Dames Point / Crosses Point
A 300-acre tract located twelve miles up the St. Johns River on the north shore was granted to John Cross on June 3, 1768. The property subsequently became known as Crosses Point. Cross sold it in 1770 to George Middleton and David Moses, St. Augustine merchants, who resold it in 1780 to Charles Dames, a ship captain. Dames berthed ships for the West Indies trade at a wharf on the property, and established a ship-building facility. Twenty-one acres were cleared, fenced and planted in provisions crops to feed the nine slaves Dames owned. The rest of the tract was farmable hammock and pine land. Dames constructed a new two-story dwelling house, a kitchen house, dwellings for the slaves, and several storage and other buildings.
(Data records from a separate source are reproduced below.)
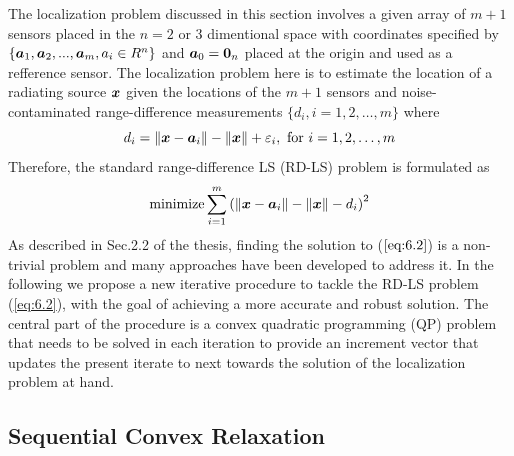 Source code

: The localization problem discussed in this section involves a given array of $m+1$ sensors placed in the $n = 2$ or 3 dimentional space with coordinates specified by $\{\mbox{\boldmath$a$}_1, \mbox{\boldmath$a$}_2, . . . , \mbox{\boldmath$a$}_m , a_i \in R^n\}$ and  $\mbox{\boldmath$a$}_0 = \mbox{\boldmath${0}$}_n$ placed at the origin and used as a refference sensor. The localization problem here is to estimate the location of a radiating source $\mbox{\boldmath$x$}$ given the locations of the $m+1$ sensors and noise-contaminated range-difference measurements $\{d_i, i = 1, 2, \ldots, m\}$ where 
\setcounter{abc}{0}
\begin{equation} \label{eq:6.1}
d_i = \|\mbox{\boldmath$x$} - \mbox{\boldmath$a$}_i\| - \|\mbox{\boldmath$x$}\| + \varepsilon_i, \mbox{ for } i = 1, 2, \ldots, m
\end{equation}
Therefore, the standard range-difference LS (RD-LS) problem is formulated as
\begin{equation} \label{eq:6.2}
\mathop{\mbox{minimize}} \sum^m_{i=1}\left( \|\mbox{\boldmath$x$} - \mbox{\boldmath$a$}_i\| - \|\mbox{\boldmath$x$}\| - d_i\right)^2
\end{equation}
As described in Sec.2.2 of the thesis, finding the solution to ($\ref{eq:6.2}$) is a non-trivial problem and many approaches have been developed to address it. In the following we propose a new iterative procedure to tackle the RD-LS problem (\ref{eq:6.2}), with the goal of achieving a more accurate and robust solution. The central part of the procedure is a convex quadratic programming (QP) problem that needs to be solved in each iteration to provide an increment vector that updates the present iterate to next towards the solution of the localization problem at hand.

\subsection{Sequential Convex Relaxation}

%
%
%

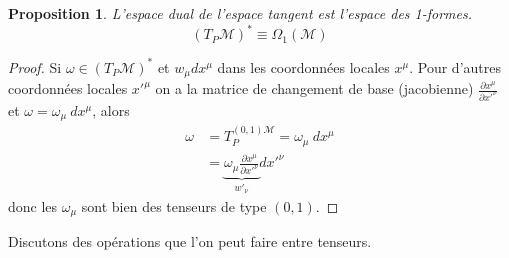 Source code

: \documentclass[a4paper,11pt]{report}
\theoremstyle{definition}
\theoremstyle{plain}
\newtheorem{prop}[thm]{Proposition}
\theoremstyle{definition}
\theoremstyle{remark}
\newcommand{\M}{\mathscr{M}}
\newcommand{\p}{\partial}
\begin{document}
                \begin{prop}
                    L'espace dual de l'espace tangent est l'espace des 1-formes.
                    \begin{equation}
                        (T_P\M)^* \equiv \Omega_1(\M)
                    \end{equation}
                \end{prop}
            
                \begin{proof}
                    Si $\omega\in (T_P\M)^*$ et $w_\mu dx^\mu$ dans les coordonnées locales $x^\mu$. Pour d'autres coordonnées locales $x'^\mu$ on a la matrice de changement de base (jacobienne) $ \frac{\p x^\mu}{\p x'^\nu}$ et $\omega = \omega_\mu~dx^\mu$, alors
                    \begin{align}
                        \omega &= T_P^{(0,1)\M} = \omega_\mu~dx^\mu \\
                        &=  \underbrace{\omega_\mu \frac{\p x^\mu}{\p x'^\nu}}_{w'_\nu}dx'^\nu
                    \end{align}
                    donc les $\omega_\mu$ sont bien des tenseurs de type $(0,1)$.
                \end{proof}
                
                Discutons des opérations que l'on peut faire entre tenseurs.
                
\end{document}
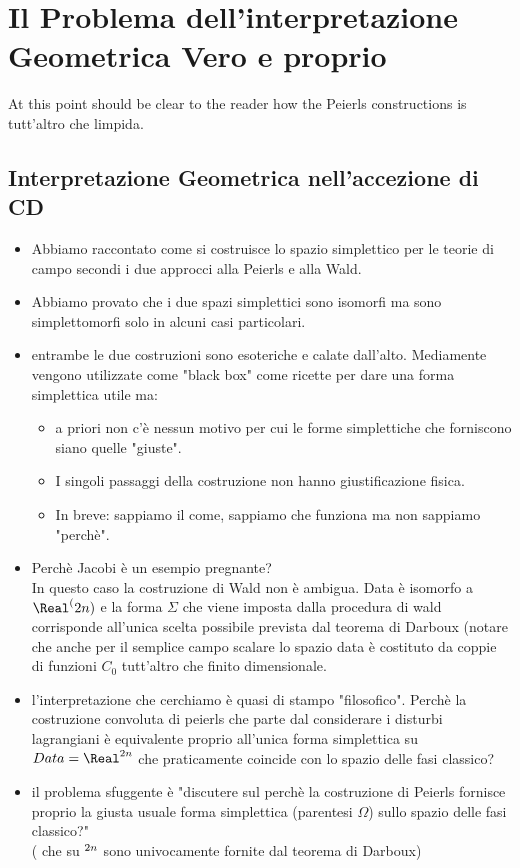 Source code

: \documentclass[Cascione]{subfiles}
\begin{document}
	\section{Il Problema dell'interpretazione Geometrica Vero e proprio}
		At this point should be clear to the reader how the Peierls constructions is tutt'altro che limpida.
		


		\subsection{Interpretazione Geometrica nell'accezione di CD}
			\begin{itemize}
				\item Abbiamo raccontato come si costruisce lo spazio simplettico per le teorie di campo secondi i due approcci alla Peierls e alla Wald.
				\item  Abbiamo provato che i due spazi simplettici sono isomorfi ma sono simplettomorfi solo in alcuni casi particolari.
				\item entrambe le due costruzioni sono esoteriche e calate dall'alto. 
					Mediamente vengono utilizzate come "black box" come ricette per dare una forma simplettica utile ma:
				\begin{itemize}
					\item a priori non c'è nessun motivo per cui le forme simplettiche che forniscono siano quelle "giuste".
					\item I singoli passaggi della costruzione non hanno giustificazione fisica.
					\item 	In breve: sappiamo il come, sappiamo che funziona ma non sappiamo "perchè".
				\end{itemize}
				\item Perchè Jacobi è un esempio pregnante?\\
					In questo caso la costruzione di Wald non è ambigua. Data è isomorfo a $\Real^(2n)$ e la forma $\Sigma$ che viene imposta dalla procedura di wald corrisponde all'unica scelta possibile prevista dal teorema di Darboux (notare che anche per il semplice campo scalare lo spazio data è costituto da coppie di funzioni $C_0$ tutt'altro che finito dimensionale.
				\item l'interpretazione che cerchiamo è quasi di stampo "filosofico". Perchè la costruzione convoluta di peierls che parte dal considerare i disturbi lagrangiani è equivalente proprio all'unica forma simplettica su $Data=\Real^{2n}$ che praticamente coincide con lo spazio delle fasi classico?
				\item il problema sfuggente è "discutere sul perchè la costruzione di Peierls fornisce proprio la giusta usuale forma simplettica (parentesi $\Omega$) sullo spazio delle fasi classico?"\\
					( che su $\real^{2n} $ sono univocamente fornite dal teorema di Darboux)			
		\end{itemize}
\end{document}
The town of New Berlin and the ruins of a Civil War fortification, Fort Yellow Bluff, are currently situated on this tract, as are the northern footings for the Napoleon Bonaparte Broward Bridge. Despite the prominent name that appears on all official maps showing the Napoleon Bonaparte Broward Bridge, and despite the fact that Napoleon Bonaparte Broward was a mayor of Jacksonville and a popular governor of Florida known to most residents of northeast Florida, the river crossing is most often called the Dames Point Bridge. Sometime after 1780 the property known briefly as "Crosses Point" became the "Dames Point." Although few people know the location was named after a British East Florida ship captain, the name seems permanently affixed.
The Napoleon Bonaparte Broward Bridge (more popularly the Dames Point Bridge) which starts at Gilmore in Arlington (on the right) and ends at Dames Point (on the left), and spanning Bartram Island in between. Mill Cove can be seen in the distance; Blount Island is on the left beyond the bridge.
The 300-acre tract purchased by Charles Dames is at the far end of the bridge. The precise location of his wharf and ship-building facility is not known. Dames moved to New Providence Island in the Bahamas after Spain resumed control of East Florida.
Plat Map for the tract granted to John Cross in 1766. Charles Dames purchased the tract in 1784 and berthed schooners engaged in the West Indies trade somewhere on the property. Dames also established a ship-building facility on the tract.